## The problem
Throughout the entries below, report every line where "pressed" is found.

==============================

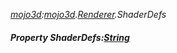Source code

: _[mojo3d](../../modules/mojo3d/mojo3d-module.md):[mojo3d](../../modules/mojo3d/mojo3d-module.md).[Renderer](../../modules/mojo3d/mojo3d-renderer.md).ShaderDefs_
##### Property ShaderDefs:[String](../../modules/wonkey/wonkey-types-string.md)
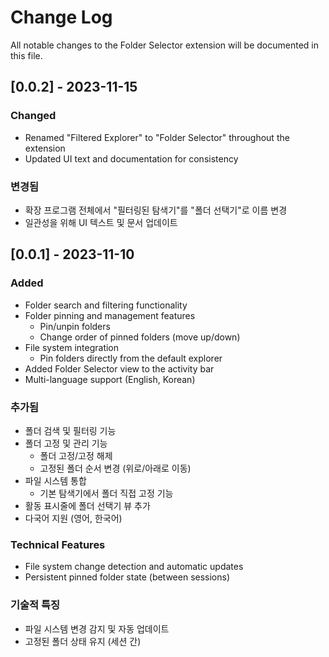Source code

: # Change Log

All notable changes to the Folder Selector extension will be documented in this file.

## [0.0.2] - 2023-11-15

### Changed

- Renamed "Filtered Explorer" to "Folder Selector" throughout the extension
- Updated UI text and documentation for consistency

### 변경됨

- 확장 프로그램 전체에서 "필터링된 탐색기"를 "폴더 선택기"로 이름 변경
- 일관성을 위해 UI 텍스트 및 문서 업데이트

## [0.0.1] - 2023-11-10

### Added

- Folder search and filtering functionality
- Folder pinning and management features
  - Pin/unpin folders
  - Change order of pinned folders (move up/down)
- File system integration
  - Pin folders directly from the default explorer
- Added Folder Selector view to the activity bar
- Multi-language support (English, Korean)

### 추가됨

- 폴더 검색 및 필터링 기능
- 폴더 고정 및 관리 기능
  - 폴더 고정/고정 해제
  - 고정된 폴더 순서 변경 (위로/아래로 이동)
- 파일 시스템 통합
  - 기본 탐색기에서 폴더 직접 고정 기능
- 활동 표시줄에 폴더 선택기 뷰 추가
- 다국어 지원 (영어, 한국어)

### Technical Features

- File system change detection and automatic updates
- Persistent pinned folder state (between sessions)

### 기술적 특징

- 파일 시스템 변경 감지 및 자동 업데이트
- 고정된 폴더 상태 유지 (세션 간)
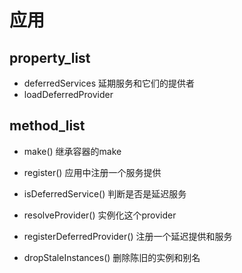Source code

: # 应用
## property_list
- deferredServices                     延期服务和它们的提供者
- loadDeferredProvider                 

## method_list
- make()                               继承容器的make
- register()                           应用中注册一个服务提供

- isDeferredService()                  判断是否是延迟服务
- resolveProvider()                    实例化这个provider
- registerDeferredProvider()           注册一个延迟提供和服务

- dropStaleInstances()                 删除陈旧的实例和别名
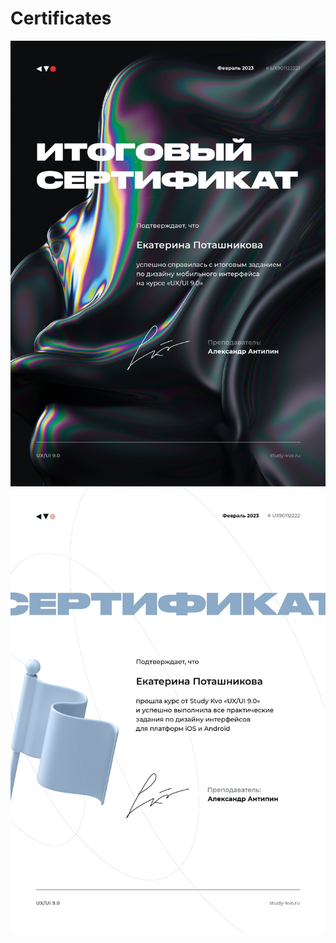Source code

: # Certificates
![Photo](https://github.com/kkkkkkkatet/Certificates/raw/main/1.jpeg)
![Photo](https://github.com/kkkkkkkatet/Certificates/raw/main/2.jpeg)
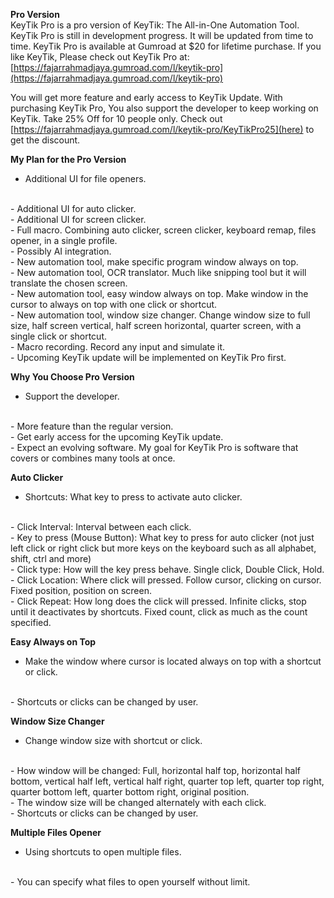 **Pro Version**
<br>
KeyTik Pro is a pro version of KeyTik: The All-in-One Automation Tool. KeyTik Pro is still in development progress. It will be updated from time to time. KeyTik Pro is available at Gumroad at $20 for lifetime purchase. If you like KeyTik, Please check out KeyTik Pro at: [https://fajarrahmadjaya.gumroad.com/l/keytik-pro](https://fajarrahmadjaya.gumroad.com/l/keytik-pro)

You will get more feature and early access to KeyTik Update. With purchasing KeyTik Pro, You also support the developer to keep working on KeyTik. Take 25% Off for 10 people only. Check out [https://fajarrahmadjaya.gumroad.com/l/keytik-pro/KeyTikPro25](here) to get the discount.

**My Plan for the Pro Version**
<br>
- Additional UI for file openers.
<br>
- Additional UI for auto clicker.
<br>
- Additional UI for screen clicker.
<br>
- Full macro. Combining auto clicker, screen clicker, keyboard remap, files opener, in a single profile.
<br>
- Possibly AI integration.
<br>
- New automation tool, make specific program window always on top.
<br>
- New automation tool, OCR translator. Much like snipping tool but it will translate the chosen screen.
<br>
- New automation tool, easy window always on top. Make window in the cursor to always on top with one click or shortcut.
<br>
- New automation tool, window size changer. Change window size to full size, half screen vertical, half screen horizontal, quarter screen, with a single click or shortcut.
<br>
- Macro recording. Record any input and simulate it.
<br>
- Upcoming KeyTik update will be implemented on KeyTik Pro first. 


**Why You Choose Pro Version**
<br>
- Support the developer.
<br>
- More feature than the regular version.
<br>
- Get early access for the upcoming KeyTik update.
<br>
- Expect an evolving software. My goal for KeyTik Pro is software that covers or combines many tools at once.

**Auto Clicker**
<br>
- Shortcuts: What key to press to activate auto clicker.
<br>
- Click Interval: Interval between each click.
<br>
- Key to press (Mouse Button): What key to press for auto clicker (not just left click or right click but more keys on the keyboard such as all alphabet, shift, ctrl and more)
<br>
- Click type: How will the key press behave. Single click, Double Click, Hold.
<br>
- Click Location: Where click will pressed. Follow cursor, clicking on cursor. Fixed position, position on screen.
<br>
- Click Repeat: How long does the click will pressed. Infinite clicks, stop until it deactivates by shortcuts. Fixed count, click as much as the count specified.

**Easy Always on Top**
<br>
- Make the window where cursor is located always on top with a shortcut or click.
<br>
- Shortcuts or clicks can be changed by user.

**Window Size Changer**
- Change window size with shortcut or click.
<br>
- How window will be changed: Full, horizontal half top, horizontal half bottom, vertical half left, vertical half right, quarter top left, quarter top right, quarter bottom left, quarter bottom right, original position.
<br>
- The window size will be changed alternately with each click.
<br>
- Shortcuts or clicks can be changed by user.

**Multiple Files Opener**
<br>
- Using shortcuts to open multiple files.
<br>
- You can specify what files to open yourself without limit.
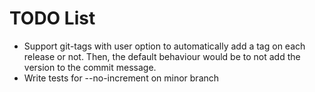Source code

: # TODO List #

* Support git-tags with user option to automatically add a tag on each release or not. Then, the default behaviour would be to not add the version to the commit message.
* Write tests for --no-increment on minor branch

==============================

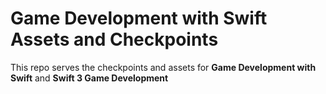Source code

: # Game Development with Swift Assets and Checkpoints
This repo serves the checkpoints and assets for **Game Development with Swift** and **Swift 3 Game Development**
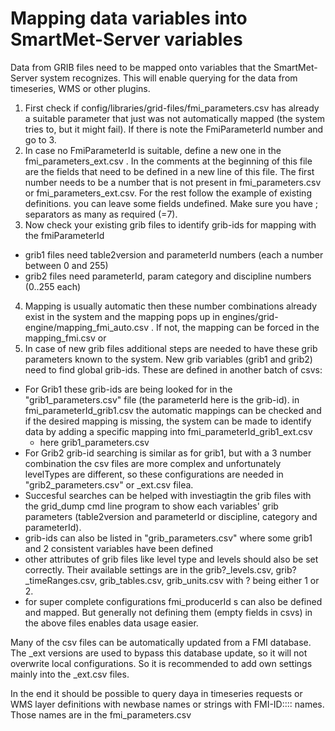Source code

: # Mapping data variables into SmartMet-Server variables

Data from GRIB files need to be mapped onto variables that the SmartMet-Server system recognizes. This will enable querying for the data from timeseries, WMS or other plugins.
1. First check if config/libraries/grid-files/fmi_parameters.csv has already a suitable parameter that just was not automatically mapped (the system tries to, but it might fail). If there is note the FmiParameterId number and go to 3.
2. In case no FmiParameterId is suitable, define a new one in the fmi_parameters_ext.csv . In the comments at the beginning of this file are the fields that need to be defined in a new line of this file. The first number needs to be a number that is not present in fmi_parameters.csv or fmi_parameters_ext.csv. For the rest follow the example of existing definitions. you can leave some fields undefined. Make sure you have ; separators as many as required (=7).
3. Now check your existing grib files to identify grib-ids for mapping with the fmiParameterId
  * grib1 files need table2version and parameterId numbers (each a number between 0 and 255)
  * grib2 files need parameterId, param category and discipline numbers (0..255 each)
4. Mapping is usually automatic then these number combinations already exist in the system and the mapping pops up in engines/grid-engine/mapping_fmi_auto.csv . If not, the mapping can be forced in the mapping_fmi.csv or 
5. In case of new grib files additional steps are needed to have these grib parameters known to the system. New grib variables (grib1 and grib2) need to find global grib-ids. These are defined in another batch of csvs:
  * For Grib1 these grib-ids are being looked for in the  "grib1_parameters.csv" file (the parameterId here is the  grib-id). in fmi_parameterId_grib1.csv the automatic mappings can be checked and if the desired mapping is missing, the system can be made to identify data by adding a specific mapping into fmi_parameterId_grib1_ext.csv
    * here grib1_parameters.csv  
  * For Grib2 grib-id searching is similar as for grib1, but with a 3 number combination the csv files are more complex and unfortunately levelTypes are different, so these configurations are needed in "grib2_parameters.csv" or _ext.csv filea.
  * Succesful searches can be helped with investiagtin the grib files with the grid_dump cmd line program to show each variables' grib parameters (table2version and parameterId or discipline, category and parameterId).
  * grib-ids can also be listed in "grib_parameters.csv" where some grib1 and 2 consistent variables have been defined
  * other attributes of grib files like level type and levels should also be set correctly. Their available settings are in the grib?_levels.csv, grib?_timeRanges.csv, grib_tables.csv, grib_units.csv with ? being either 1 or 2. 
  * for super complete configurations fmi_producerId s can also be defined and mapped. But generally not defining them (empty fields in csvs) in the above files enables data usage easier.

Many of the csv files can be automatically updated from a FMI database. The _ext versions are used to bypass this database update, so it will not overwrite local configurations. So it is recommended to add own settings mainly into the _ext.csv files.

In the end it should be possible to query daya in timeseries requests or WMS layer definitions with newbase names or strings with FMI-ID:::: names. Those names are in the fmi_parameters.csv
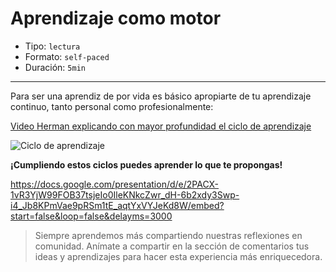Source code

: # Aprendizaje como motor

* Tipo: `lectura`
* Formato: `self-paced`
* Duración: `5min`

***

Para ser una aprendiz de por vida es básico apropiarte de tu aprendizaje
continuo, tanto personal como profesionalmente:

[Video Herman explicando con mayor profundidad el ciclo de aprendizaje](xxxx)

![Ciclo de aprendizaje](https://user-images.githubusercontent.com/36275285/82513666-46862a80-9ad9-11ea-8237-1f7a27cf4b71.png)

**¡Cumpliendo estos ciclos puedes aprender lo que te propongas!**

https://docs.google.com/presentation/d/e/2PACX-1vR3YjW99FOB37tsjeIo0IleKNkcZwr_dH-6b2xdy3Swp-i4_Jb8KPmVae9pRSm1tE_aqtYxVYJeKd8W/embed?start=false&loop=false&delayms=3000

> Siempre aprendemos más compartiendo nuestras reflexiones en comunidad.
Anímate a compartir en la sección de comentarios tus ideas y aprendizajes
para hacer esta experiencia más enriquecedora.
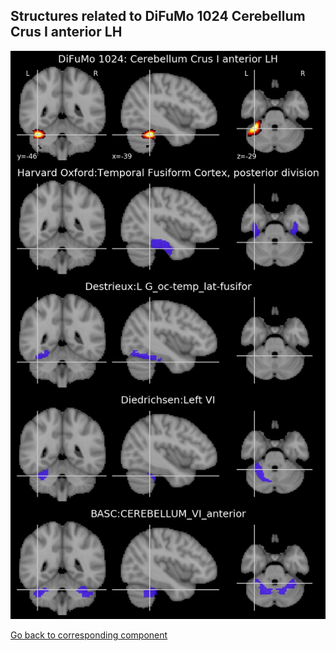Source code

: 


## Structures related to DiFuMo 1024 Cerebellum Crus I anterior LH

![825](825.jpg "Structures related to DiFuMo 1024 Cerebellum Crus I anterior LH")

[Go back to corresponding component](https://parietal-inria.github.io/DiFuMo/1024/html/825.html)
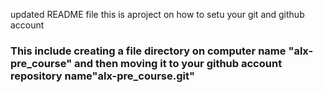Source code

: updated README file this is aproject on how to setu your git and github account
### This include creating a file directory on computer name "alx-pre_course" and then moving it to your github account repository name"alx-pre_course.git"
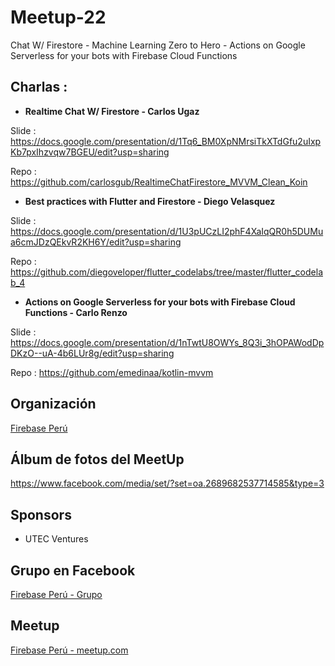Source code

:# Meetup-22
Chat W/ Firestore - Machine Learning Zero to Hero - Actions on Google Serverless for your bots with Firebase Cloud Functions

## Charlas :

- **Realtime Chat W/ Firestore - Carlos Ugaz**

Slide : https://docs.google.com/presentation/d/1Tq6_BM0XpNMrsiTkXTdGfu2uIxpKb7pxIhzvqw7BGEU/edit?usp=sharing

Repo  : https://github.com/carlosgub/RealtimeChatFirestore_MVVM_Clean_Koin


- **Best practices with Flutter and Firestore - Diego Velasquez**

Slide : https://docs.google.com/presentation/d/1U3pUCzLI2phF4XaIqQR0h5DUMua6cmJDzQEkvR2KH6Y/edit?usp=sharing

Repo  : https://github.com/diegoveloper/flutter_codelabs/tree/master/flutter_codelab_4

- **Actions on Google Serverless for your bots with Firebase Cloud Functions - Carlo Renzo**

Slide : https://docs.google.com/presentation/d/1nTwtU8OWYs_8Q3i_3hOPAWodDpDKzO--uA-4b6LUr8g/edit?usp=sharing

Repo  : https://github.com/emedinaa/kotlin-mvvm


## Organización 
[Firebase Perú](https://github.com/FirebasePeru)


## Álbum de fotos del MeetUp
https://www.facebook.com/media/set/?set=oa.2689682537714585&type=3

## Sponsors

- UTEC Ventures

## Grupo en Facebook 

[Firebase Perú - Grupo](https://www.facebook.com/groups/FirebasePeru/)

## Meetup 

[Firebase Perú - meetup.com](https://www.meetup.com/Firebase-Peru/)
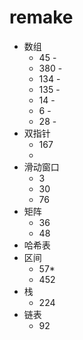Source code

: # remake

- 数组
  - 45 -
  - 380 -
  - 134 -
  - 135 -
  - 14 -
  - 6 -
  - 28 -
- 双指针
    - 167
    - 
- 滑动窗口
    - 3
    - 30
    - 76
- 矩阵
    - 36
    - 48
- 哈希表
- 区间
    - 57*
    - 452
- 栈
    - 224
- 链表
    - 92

==============================

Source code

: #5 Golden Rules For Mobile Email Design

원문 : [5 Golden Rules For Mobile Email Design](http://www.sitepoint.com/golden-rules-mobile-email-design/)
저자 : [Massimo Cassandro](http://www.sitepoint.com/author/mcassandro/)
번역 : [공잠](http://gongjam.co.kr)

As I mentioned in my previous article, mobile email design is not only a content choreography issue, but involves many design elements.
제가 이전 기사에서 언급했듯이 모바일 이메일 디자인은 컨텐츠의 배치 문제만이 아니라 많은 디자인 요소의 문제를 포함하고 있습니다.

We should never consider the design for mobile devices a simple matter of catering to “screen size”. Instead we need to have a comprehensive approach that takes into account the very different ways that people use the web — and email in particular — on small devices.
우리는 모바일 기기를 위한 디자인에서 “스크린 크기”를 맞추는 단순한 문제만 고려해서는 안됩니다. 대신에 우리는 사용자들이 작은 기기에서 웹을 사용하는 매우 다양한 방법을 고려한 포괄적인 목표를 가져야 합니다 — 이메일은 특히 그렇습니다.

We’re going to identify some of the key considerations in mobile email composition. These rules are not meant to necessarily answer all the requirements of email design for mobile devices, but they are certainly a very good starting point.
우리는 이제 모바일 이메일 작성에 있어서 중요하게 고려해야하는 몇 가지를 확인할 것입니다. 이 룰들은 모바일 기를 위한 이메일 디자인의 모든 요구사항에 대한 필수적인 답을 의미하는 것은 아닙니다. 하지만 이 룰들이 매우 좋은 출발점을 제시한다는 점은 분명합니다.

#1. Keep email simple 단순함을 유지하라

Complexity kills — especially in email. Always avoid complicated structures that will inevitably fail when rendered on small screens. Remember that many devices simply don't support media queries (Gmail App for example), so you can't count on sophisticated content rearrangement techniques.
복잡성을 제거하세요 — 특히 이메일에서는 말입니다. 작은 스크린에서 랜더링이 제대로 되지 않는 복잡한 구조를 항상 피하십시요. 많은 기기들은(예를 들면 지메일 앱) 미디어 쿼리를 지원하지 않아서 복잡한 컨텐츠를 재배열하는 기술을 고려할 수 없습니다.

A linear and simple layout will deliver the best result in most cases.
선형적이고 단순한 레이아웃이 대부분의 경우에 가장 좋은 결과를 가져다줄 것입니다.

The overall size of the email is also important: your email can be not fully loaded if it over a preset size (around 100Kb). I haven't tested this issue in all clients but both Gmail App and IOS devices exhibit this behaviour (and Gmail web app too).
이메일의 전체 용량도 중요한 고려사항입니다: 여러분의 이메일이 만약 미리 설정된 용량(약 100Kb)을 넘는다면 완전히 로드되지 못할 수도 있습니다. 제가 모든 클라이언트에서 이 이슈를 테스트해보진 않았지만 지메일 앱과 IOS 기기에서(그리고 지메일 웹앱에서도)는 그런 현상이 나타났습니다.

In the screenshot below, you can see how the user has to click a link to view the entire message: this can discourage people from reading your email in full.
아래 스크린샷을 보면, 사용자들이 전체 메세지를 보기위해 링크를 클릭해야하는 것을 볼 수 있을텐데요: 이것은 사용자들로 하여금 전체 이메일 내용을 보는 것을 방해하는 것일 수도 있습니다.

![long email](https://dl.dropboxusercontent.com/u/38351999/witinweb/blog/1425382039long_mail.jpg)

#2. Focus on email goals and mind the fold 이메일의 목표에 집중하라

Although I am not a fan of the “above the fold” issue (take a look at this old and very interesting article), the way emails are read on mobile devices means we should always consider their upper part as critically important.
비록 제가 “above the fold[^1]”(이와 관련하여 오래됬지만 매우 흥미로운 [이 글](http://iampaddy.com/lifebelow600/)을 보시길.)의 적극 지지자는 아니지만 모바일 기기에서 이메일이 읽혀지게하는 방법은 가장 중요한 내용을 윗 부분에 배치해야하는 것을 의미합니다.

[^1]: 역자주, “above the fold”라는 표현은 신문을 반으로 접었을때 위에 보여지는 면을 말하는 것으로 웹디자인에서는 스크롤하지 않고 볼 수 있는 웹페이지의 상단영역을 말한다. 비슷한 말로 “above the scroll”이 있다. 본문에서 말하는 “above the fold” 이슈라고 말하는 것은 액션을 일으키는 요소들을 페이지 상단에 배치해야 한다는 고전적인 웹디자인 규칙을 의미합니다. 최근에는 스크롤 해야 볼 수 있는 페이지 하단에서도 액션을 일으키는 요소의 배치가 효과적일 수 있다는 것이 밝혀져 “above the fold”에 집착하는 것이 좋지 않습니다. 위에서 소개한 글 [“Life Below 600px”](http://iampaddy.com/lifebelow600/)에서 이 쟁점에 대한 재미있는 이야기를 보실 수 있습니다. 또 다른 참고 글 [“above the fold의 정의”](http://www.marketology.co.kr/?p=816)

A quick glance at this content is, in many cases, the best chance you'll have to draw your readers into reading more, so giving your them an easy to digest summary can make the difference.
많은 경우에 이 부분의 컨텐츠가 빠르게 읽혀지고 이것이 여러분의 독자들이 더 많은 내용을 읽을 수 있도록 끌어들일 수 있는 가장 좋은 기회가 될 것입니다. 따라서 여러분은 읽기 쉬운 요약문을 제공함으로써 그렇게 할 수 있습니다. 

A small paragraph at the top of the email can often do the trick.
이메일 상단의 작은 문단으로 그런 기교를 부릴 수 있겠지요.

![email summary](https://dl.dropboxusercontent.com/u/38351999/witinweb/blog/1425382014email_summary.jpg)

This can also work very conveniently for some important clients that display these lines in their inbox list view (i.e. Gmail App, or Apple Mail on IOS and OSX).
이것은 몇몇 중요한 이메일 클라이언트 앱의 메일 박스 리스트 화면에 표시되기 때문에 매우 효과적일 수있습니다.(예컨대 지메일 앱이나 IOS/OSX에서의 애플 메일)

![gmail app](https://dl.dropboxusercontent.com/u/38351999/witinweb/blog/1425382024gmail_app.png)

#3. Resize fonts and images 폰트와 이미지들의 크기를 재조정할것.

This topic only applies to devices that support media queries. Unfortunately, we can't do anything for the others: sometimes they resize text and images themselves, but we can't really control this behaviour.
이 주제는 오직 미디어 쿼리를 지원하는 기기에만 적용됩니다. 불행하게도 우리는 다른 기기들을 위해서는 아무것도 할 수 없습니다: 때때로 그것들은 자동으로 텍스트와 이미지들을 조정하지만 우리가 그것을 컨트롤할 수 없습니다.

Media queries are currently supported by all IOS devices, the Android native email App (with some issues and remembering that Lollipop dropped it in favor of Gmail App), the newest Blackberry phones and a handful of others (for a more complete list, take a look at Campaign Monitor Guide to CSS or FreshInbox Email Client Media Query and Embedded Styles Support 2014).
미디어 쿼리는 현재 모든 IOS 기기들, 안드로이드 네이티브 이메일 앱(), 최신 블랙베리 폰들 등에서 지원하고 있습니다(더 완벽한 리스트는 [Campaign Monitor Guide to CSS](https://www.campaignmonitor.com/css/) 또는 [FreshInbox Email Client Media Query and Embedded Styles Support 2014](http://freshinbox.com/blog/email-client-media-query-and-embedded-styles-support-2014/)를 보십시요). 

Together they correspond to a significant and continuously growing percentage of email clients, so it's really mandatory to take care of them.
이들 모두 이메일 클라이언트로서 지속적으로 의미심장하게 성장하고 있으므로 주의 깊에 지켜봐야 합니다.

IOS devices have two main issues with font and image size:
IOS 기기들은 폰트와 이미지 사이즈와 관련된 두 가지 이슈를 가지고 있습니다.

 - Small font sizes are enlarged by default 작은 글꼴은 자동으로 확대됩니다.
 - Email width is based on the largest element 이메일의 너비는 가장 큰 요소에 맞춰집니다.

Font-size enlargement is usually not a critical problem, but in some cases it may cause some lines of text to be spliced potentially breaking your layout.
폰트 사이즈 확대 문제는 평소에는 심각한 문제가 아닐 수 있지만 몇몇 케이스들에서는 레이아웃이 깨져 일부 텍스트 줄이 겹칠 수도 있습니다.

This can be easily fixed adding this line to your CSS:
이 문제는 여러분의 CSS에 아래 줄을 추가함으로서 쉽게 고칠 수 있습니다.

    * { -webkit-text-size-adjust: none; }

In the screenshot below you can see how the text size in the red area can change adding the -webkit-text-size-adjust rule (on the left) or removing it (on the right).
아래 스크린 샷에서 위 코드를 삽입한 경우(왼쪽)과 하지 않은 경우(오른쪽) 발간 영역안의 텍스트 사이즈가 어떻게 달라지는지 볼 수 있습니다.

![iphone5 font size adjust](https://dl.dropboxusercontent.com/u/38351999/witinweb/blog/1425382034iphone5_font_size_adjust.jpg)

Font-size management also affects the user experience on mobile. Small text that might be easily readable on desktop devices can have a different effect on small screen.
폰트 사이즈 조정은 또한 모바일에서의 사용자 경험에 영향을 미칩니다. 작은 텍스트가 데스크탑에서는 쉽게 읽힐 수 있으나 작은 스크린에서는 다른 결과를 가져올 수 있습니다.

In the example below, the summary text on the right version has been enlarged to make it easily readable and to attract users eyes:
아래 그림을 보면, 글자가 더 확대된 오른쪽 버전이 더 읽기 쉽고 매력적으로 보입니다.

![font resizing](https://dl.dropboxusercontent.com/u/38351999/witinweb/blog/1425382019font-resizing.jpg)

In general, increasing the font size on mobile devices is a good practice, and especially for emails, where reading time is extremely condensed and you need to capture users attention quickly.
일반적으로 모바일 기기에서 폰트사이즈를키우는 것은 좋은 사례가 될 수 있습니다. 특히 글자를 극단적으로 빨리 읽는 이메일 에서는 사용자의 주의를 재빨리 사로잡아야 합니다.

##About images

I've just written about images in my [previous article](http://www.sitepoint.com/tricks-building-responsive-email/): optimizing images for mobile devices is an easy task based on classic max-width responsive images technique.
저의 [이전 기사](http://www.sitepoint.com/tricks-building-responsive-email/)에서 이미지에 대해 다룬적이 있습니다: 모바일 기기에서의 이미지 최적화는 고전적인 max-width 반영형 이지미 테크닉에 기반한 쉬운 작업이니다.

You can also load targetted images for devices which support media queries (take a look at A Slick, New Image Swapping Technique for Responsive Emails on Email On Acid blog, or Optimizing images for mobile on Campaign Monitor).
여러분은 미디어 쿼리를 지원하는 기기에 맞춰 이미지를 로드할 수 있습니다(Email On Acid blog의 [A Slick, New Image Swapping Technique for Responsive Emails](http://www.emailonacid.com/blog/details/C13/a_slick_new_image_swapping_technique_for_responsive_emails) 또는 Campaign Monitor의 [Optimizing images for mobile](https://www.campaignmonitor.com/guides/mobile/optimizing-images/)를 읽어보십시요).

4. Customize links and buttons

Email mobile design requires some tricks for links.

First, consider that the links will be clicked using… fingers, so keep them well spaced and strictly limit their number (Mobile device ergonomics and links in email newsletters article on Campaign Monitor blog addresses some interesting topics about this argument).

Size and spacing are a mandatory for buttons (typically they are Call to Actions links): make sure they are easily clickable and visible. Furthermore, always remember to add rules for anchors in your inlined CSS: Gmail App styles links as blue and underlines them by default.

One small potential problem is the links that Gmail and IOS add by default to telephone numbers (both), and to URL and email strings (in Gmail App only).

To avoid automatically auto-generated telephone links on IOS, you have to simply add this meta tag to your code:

==============================

## Task answer
- Click Location: Where click will pressed. Follow cursor, clicking on cursor. Fixed position, position on screen.
- Click Repeat: How long does the click will pressed. Infinite clicks, stop until it deactivates by shortcuts. Fixed count, click as much as the count specified.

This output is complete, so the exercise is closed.